Plain-text document sources
-=-=-

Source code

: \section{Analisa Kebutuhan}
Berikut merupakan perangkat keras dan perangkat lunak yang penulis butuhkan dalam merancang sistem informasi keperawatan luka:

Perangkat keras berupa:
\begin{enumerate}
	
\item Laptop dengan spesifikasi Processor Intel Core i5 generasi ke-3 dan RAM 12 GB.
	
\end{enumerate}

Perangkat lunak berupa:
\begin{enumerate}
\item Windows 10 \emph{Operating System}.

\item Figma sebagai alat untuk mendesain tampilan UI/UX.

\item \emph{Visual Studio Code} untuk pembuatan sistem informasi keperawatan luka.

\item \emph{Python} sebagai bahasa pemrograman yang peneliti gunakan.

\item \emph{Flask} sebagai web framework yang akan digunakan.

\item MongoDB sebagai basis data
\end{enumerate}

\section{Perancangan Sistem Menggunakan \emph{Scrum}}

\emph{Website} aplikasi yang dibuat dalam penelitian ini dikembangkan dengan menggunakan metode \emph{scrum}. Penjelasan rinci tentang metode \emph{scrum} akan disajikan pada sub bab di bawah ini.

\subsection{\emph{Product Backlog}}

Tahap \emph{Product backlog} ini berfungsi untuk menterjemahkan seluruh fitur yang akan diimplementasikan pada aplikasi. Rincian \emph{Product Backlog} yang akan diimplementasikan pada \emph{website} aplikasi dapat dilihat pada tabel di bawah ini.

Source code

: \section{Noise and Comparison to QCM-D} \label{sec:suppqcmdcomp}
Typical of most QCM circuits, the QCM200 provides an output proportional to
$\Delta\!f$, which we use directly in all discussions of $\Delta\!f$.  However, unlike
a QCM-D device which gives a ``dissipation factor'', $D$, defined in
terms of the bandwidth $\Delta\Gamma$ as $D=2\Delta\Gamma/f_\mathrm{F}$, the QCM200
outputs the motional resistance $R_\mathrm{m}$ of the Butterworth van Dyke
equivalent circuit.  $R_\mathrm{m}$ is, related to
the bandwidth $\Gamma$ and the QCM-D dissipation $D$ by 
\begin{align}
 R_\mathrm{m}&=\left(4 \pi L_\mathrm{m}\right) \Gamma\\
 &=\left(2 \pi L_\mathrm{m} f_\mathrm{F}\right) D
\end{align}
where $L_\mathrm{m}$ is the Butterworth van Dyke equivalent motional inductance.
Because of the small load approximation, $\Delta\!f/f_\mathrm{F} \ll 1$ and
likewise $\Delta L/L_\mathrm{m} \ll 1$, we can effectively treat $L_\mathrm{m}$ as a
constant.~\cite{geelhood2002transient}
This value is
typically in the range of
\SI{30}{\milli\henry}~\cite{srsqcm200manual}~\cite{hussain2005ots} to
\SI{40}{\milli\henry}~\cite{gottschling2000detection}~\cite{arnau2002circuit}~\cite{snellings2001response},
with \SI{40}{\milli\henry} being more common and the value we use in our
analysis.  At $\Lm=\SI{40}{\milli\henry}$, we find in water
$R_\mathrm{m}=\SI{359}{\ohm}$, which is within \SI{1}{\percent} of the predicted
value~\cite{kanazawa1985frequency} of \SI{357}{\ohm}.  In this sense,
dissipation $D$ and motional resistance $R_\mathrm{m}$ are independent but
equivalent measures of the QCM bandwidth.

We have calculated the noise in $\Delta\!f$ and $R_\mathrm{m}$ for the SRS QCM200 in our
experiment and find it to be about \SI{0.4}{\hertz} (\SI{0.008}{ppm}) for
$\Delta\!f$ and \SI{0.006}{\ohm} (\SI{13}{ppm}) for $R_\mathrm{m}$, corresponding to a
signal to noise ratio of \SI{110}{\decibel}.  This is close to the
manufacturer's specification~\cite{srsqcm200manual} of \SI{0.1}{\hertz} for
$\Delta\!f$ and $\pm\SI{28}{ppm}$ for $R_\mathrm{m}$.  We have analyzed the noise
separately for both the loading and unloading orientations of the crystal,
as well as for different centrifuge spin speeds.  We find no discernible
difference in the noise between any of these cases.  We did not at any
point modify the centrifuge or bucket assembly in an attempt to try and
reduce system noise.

-=-=-

-- YOUR OBJECTIVE --
Only one stretch of the data is wanted: the lines from the one with "equivalent measures of the QCM bandwidth." through the last, repeated exactly.

-- SOLUTION TO THIS EXERCISE --
equivalent measures of the QCM bandwidth.

We have calculated the noise in $\Delta\!f$ and $R_\mathrm{m}$ for the SRS QCM200 in our
experiment and find it to be about \SI{0.4}{\hertz} (\SI{0.008}{ppm}) for
$\Delta\!f$ and \SI{0.006}{\ohm} (\SI{13}{ppm}) for $R_\mathrm{m}$, corresponding to a
signal to noise ratio of \SI{110}{\decibel}.  This is close to the
manufacturer's specification~\cite{srsqcm200manual} of \SI{0.1}{\hertz} for
$\Delta\!f$ and $\pm\SI{28}{ppm}$ for $R_\mathrm{m}$.  We have analyzed the noise
separately for both the loading and unloading orientations of the crystal,
as well as for different centrifuge spin speeds.  We find no discernible
difference in the noise between any of these cases.  We did not at any
point modify the centrifuge or bucket assembly in an attempt to try and
reduce system noise.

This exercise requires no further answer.